▸ Saved entries:
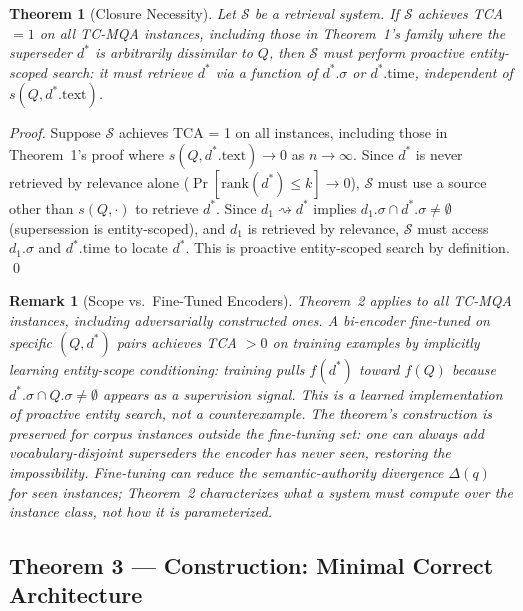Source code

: \documentclass[11pt]{article}
\newtheorem{theorem}{Theorem}
\newtheorem{remark}{Remark}
\begin{document}
\begin{theorem}[Closure Necessity]
\label{thm:proactive}
Let $\mathcal{S}$ be a retrieval system. If $\mathcal{S}$ achieves TCA~$= 1$ on all TC-MQA instances, including those in Theorem~1's family where the superseder $d^*$ is arbitrarily dissimilar to $Q$, then $\mathcal{S}$ must perform proactive entity-scoped search: it must retrieve $d^*$ via a function of $d^*.\sigma$ or $d^*.\text{time}$, independent of $s(Q, d^*.\text{text})$.
\end{theorem}

\begin{proof}
Suppose $\mathcal{S}$ achieves TCA = 1 on all instances, including those in Theorem~1's proof where $s(Q, d^*.\text{text}) \to 0$ as $n \to \infty$. Since $d^*$ is never retrieved by relevance alone ($\Pr[\text{rank}(d^*) \leq k] \to 0$), $\mathcal{S}$ must use a source other than $s(Q, \cdot)$ to retrieve $d^*$. Since $d_1 \rightsquigarrow d^*$ implies $d_1.\sigma \cap d^*.\sigma \neq \emptyset$ (supersession is entity-scoped), and $d_1$ is retrieved by relevance, $\mathcal{S}$ must access $d_1.\sigma$ and $d^*.\text{time}$ to locate $d^*$. This is proactive entity-scoped search by definition. \qed
\end{proof}

\begin{remark}[Scope vs.\ Fine-Tuned Encoders]
\label{rem:finetuned}
Theorem~2 applies to all TC-MQA instances, including adversarially constructed ones. A bi-encoder fine-tuned on specific $(Q, d^*)$ pairs achieves TCA $> 0$ on training examples by implicitly learning entity-scope conditioning: training pulls $f(d^*)$ toward $f(Q)$ because $d^*.\sigma \cap Q.\sigma \neq \emptyset$ appears as a supervision signal. This is a learned implementation of proactive entity search, not a counterexample. The theorem's construction is preserved for corpus instances outside the fine-tuning set: one can always add vocabulary-disjoint superseders the encoder has never seen, restoring the impossibility. Fine-tuning can reduce the semantic-authority divergence $\Delta(q)$ for seen instances; Theorem~2 characterizes what a system must \emph{compute over the instance class}, not how it is parameterized.
\end{remark}

\subsection{Theorem 3 — Construction: Minimal Correct Architecture}
\end{document}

▸ Task goal: Without any pictures, output the entries above exactly as they appear.

▸ Answer area:
Source code

: \documentclass[11pt]{article}
\newtheorem{theorem}{Theorem}
\newtheorem{remark}{Remark}
\begin{document}
\begin{theorem}[Closure Necessity]
\label{thm:proactive}
Let $\mathcal{S}$ be a retrieval system. If $\mathcal{S}$ achieves TCA~$= 1$ on all TC-MQA instances, including those in Theorem~1's family where the superseder $d^*$ is arbitrarily dissimilar to $Q$, then $\mathcal{S}$ must perform proactive entity-scoped search: it must retrieve $d^*$ via a function of $d^*.\sigma$ or $d^*.\text{time}$, independent of $s(Q, d^*.\text{text})$.
\end{theorem}

\begin{proof}
Suppose $\mathcal{S}$ achieves TCA = 1 on all instances, including those in Theorem~1's proof where $s(Q, d^*.\text{text}) \to 0$ as $n \to \infty$. Since $d^*$ is never retrieved by relevance alone ($\Pr[\text{rank}(d^*) \leq k] \to 0$), $\mathcal{S}$ must use a source other than $s(Q, \cdot)$ to retrieve $d^*$. Since $d_1 \rightsquigarrow d^*$ implies $d_1.\sigma \cap d^*.\sigma \neq \emptyset$ (supersession is entity-scoped), and $d_1$ is retrieved by relevance, $\mathcal{S}$ must access $d_1.\sigma$ and $d^*.\text{time}$ to locate $d^*$. This is proactive entity-scoped search by definition. \qed
\end{proof}

\begin{remark}[Scope vs.\ Fine-Tuned Encoders]
\label{rem:finetuned}
Theorem~2 applies to all TC-MQA instances, including adversarially constructed ones. A bi-encoder fine-tuned on specific $(Q, d^*)$ pairs achieves TCA $> 0$ on training examples by implicitly learning entity-scope conditioning: training pulls $f(d^*)$ toward $f(Q)$ because $d^*.\sigma \cap Q.\sigma \neq \emptyset$ appears as a supervision signal. This is a learned implementation of proactive entity search, not a counterexample. The theorem's construction is preserved for corpus instances outside the fine-tuning set: one can always add vocabulary-disjoint superseders the encoder has never seen, restoring the impossibility. Fine-tuning can reduce the semantic-authority divergence $\Delta(q)$ for seen instances; Theorem~2 characterizes what a system must \emph{compute over the instance class}, not how it is parameterized.
\end{remark}

\subsection{Theorem 3 — Construction: Minimal Correct Architecture}
\end{document}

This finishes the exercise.